Inhibition of cell growth and down-regulation of telomerase activity by amygdalin in human cancer cell lines

• Published in: Animal cells and systems Vol. 19; no. 5; pp. 295 - 304
• Main Authors: Moon, Ji-Yoon, Kim, Sang-Won, Yun, Gi-Mok, Lee, Hyeon-Sik, Kim, Yoon-Dong, Jeong, Gie-Joon, Ullah, Imran, Rho, Gyu-Jin, Jeon, Byeong-Gyun
• Format: Journal Article
• Language: English
• Published: Daejeon Taylor & Francis 03.09.2015; Taylor & Francis Ltd; 한국통합생물학회
• Subjects: cancer cells; Cell growth; Fibroblasts; Human; senescence; Telomerase; telomerase activity; 생물학
• ISSN: 1976-8354; 2151-2485
• DOI: 10.1080/19768354.2015.1060261

The purpose of this study was to examine the effect of amygdalin on cell growth and telomerase activity in human cancer and MRC-5 fibroblast cell lines. The level of β-glucosidase activity for releasing cyanide was significantly (P < .05) higher in cancer cell lines (A-549, MDA-MB-231, MCF-7 and U87-MG) than in MRC-5 fibroblasts.

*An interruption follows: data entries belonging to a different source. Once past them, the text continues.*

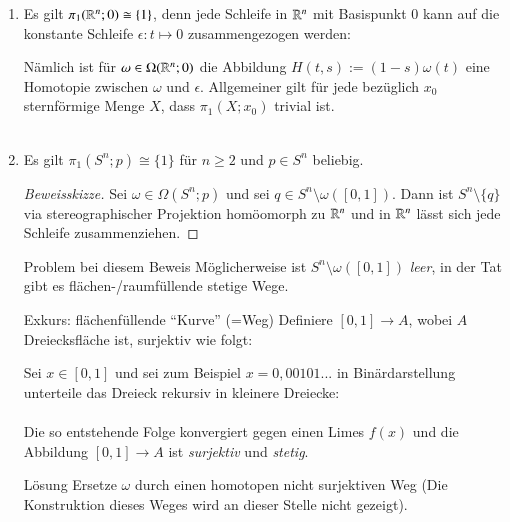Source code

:\documentclass[a4paper,10pt]{scrartcl}
\newcommand{\homo}{\cong}
\begin{document}
\begin{exs*}
 \begin{enumerate}[(1)]
  \item Es gilt $\pi_1(\R^n;0)\homo \{1\}$, denn jede Schleife in $\mathbb{R}^n$ mit Basispunkt $0$ kann auf die konstante Schleife $\epsilon: t \mapsto 0$ zusammengezogen werden:

Nämlich ist für $\omega \in \Omega(\mathbb{R}^n;0)$ die Abbildung $H(t,s):=(1-s)\omega(t)$ eine Homotopie zwischen $\omega$ und $\epsilon$. Allgemeiner gilt für jede bezüglich $x_0$ sternförmige Menge $X$, dass $\pi_1(X;x_0)$ trivial ist.\\
\fixme[fig57]\\
\item Es gilt $\pi_1(S^n; p) \homo \{1\}$ für $n\ge 2$ und $p\in S^n$ beliebig.\\
\fixme[fig58]
\begin{proof}[Beweisskizze]
\fixme[fig59]
 Sei $\omega \in \Omega(S^n;p)$ und sei $q\in S^n\setminus \omega([0,1])$. Dann ist $S^n\setminus\{q\}$ via stereographischer Projektion homöomorph zu $\mathbb{R}^n$ und in $\mathbb{R}^n$ lässt sich jede Schleife zusammenziehen.
\end{proof}
\begin{seg}{Problem bei diesem Beweis}
 Möglicherweise ist $S^n \setminus \omega([0,1])$ \emph{leer}, in der Tat gibt es flächen-/raumfüllende stetige Wege.
\end{seg}
\begin{seg}{Exkurs: flächenfüllende "`Kurve"' (=Weg)}
 Definiere $[0,1] \to A $, wobei $A$ Dreiecksfläche ist, surjektiv wie folgt:

Sei $x\in [0,1]$ und sei zum  Beispiel $x=0,00101...$ in Binärdarstellung unterteile das Dreieck rekursiv in kleinere Dreiecke:\\
\fixme[fig60]\\
Die so entstehende Folge konvergiert gegen einen Limes $f(x)$ und die Abbildung $[0,1]\to A$ ist \emph{surjektiv} und \emph{stetig}.
\end{seg}
\begin{seg}{Lösung}
Ersetze $\omega$ durch einen homotopen nicht surjektiven Weg (Die Konstruktion dieses Weges wird an dieser Stelle nicht gezeigt).
\end{seg}


\end{enumerate}
\end{exs*}
\end{document}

Growth rate of cancer cells was apparently inhibited in concentrations above 10 mg/ml amygdalin with senescent-like abnormal morphology. Whereas the effects were absent or marginally detected in MRC-5 fibroblasts. High incidence of β-galactosidase activity was observed in amygdalin-treated cancer cells, compared with that of untreated control while no difference was observed between the control and amygdalin-treated MRC-5 fibroblasts. Furthermore, level of telomerase activity was significantly (P < .05) higher (∼8-13 fold) in cancer cell lines along with high expression of telomerase reverse transcriptase (TERT) and telomerase RNA component (TERC) than in MRC-5 fibroblasts which did not expressed TERT and TERC. However, telomerase activity was significantly (P < .05) down-regulated in amygdalin-treated cancer cells with the decreased expression of TERT and TERC compared with control cancer cells. There were no difference in the telomerase activity between control and amygdalin-treated MRC-5 fibroblasts. Based on these observations, we concluded that amygdalin treatment offers a valuable option for the cancer treatment, causing inhibition of cell growth and down-regulation of telomerase activity in human cancer cell lines by increasing β-glucosidase activity.